Overview
This lecture covers the anatomy and clinical importance of the brachial plexus and its five terminal branches, detailing their origin, course, supply, injury patterns, and relevant clinical features.
Structure of the Brachial Plexus
- The brachial plexus is formed by spinal nerve roots C5-T1 in the neck.
- It organizes into three cords: lateral, posterior, and medial.
- Five terminal branches arise: musculocutaneous, axillary, radial, median, and ulnar nerves.
- The cords and nerves surround the third part of the axillary artery, with an "M-shaped" nerve pattern anteriorly.
Musculocutaneous Nerve (C5-C7)
- Origin: lateral cord.
- Course: Pierces coracobrachialis, runs beneath biceps, ends as lateral cutaneous nerve of forearm.
- Supplies anterior arm muscles (biceps, brachialis, coracobrachialis) and lateral forearm skin.
- Injury: Rare; causes weak elbow flexion/supination, numbness lateral forearm, arm muscle wasting.
Axillary Nerve (C5-C6)
- Origin: posterior cord.
- Course: Passes through quadrangular space, around surgical neck of humerus.
- Supplies deltoid/teres minor muscles and sergeant's patch skin.
- Injury: From humerus fracture/dislocation/crutch use; causes weak abduction, deltoid wasting, numbness over deltoid.
Radial Nerve (C5-T1)
- Origin: posterior cord.
- Course: Travels in spiral groove of humerus, divides in forearm into superficial (sensory) and deep (motor) branches.
- Supplies posterior arm/forearm muscles and dorsum of hand/lateral 3 fingers.
- Injury: From fractures, compression, or trauma; leads to wrist drop and sensory loss in radial distribution.
Median Nerve (C5-T1)
- Origin: lateral and medial cords.
- Course: Runs with brachial artery, enters forearm, passes through carpal tunnel.
- Supplies most anterior forearm muscles and thenar/LOAF hand muscles; sensory to lateral palm, fingers.

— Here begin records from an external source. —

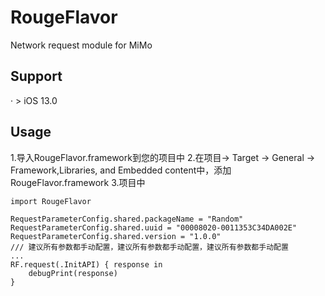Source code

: # RougeFlavor
Network request module for MiMo

## Support
· > iOS 13.0

## Usage

1.导入RougeFlavor.framework到您的项目中
2.在项目-> Target -> General -> Framework,Libraries, and Embedded content中，添加RougeFlavor.framework
3.项目中 
``` 
import RougeFlavor 
```
```
RequestParameterConfig.shared.packageName = "Random"
RequestParameterConfig.shared.uuid = "00008020-0011353C34DA002E"
RequestParameterConfig.shared.version = "1.0.0"
/// 建议所有参数都手动配置，建议所有参数都手动配置，建议所有参数都手动配置
...
RF.request(.InitAPI) { response in
    debugPrint(response)
}
```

- Injury: Supracondylar fractures, carpal tunnel, or trauma; causes weak pronation, thenar wasting, hand of benediction.
Ulnar Nerve (C8-T1)
- Origin: medial cord.
- Course: Medial to brachial artery, passes behind medial epicondyle, enters hand via Guyon's canal.
- Supplies medial forearm muscles and most intrinsic hand muscles; sensory to medial hand/little finger.

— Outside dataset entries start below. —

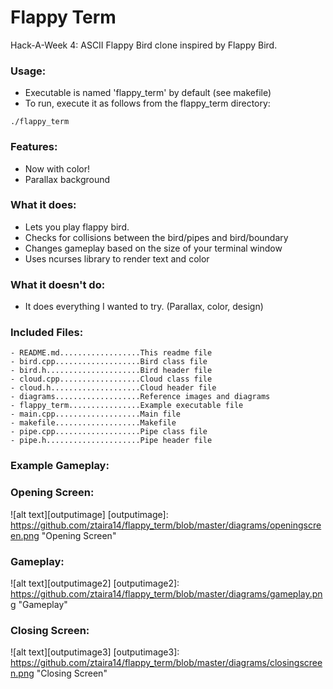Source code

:# Flappy Term
Hack-A-Week 4: ASCII Flappy Bird clone inspired by Flappy Bird.

### Usage:
- Executable is named 'flappy\_term' by default (see makefile)
- To run, execute it as follows from the flappy\_term directory:

`./flappy_term`

### Features:
- Now with color!
- Parallax background

### What it does:
- Lets you play flappy bird.
- Checks for collisions between the bird/pipes and bird/boundary
- Changes gameplay based on the size of your terminal window
- Uses ncurses library to render text and color

### What it doesn't do:
- It does everything I wanted to try. (Parallax, color, design)

### Included Files:
```
- README.md..................This readme file
- bird.cpp...................Bird class file
- bird.h.....................Bird header file
- cloud.cpp..................Cloud class file
- cloud.h....................Cloud header file
- diagrams...................Reference images and diagrams
- flappy_term................Example executable file
- main.cpp...................Main file
- makefile...................Makefile
- pipe.cpp...................Pipe class file
- pipe.h.....................Pipe header file
```

### Example Gameplay:

### Opening Screen:

![alt text][outputimage]
[outputimage]: https://github.com/ztaira14/flappy_term/blob/master/diagrams/openingscreen.png "Opening Screen"

### Gameplay:

![alt text][outputimage2]
[outputimage2]: https://github.com/ztaira14/flappy_term/blob/master/diagrams/gameplay.png "Gameplay"

### Closing Screen:

![alt text][outputimage3]
[outputimage3]: https://github.com/ztaira14/flappy_term/blob/master/diagrams/closingscreen.png "Closing Screen"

- Injury: From medial epicondyle trauma or compression; causes claw hand and hypothenar wasting.
Clinical Anatomy and Nerve Injuries
- Sensory distribution divided into dermatomes (spinal roots) and peripheral nerve zones.
- Types of nerve injuries: neurapraxia (stretch), axonotmesis (partial sever), neurotmesis (complete sever), avulsion, neuroma.

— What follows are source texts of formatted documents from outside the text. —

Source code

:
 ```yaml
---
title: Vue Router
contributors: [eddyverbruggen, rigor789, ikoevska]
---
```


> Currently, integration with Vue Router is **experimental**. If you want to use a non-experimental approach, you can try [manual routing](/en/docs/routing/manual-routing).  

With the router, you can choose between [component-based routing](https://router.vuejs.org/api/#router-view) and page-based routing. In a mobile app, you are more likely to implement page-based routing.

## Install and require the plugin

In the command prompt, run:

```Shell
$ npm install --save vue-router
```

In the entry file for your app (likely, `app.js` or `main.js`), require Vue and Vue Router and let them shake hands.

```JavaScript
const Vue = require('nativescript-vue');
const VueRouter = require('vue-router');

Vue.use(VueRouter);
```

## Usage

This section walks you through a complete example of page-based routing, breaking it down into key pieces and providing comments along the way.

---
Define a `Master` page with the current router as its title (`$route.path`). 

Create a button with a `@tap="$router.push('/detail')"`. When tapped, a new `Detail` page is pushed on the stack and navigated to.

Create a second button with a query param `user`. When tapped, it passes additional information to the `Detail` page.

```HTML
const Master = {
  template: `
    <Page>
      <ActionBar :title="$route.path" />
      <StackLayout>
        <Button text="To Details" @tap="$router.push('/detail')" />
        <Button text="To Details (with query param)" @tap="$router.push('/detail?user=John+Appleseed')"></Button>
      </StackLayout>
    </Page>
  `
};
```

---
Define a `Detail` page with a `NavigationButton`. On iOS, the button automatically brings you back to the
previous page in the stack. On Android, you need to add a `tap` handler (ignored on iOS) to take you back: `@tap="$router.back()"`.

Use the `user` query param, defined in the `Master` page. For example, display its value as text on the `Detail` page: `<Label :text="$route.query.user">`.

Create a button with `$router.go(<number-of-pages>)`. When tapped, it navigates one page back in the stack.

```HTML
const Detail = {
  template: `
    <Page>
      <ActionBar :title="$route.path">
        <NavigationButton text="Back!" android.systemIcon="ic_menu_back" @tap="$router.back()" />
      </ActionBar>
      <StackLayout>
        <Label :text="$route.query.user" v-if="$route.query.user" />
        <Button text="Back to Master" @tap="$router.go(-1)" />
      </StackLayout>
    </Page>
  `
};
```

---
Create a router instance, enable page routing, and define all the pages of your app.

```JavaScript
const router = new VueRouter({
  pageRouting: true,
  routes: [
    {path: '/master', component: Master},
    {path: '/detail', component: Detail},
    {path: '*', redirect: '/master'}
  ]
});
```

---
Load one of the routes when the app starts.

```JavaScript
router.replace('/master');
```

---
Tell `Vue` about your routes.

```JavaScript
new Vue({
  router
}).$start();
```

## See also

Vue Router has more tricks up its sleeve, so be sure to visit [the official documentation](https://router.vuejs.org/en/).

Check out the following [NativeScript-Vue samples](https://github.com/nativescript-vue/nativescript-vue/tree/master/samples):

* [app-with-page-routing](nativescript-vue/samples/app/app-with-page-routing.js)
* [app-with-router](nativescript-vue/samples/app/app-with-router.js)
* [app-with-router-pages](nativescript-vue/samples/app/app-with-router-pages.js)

- Motor testing by myotomes (movement testing individual nerve roots).
Key Terms & Definitions
- Brachial plexus — nerve network supplying the upper limb, formed by C5-T1 roots.
- Dermatome — skin area supplied by a single spinal nerve root.
- Myotome — group of muscles controlled by a single spinal nerve.
- Neurapraxia — temporary nerve conduction block (no tear).
- Axonotmesis/Neurotmesis — partial/complete nerve fiber disruption.
Action Items / Next Steps
- Review diagrams of the brachial plexus and nerve injury patterns.
- Practice identifying nerve injury presentations and related clinical signs.
- Study upper limb dermatomes and myotomes for practical exams.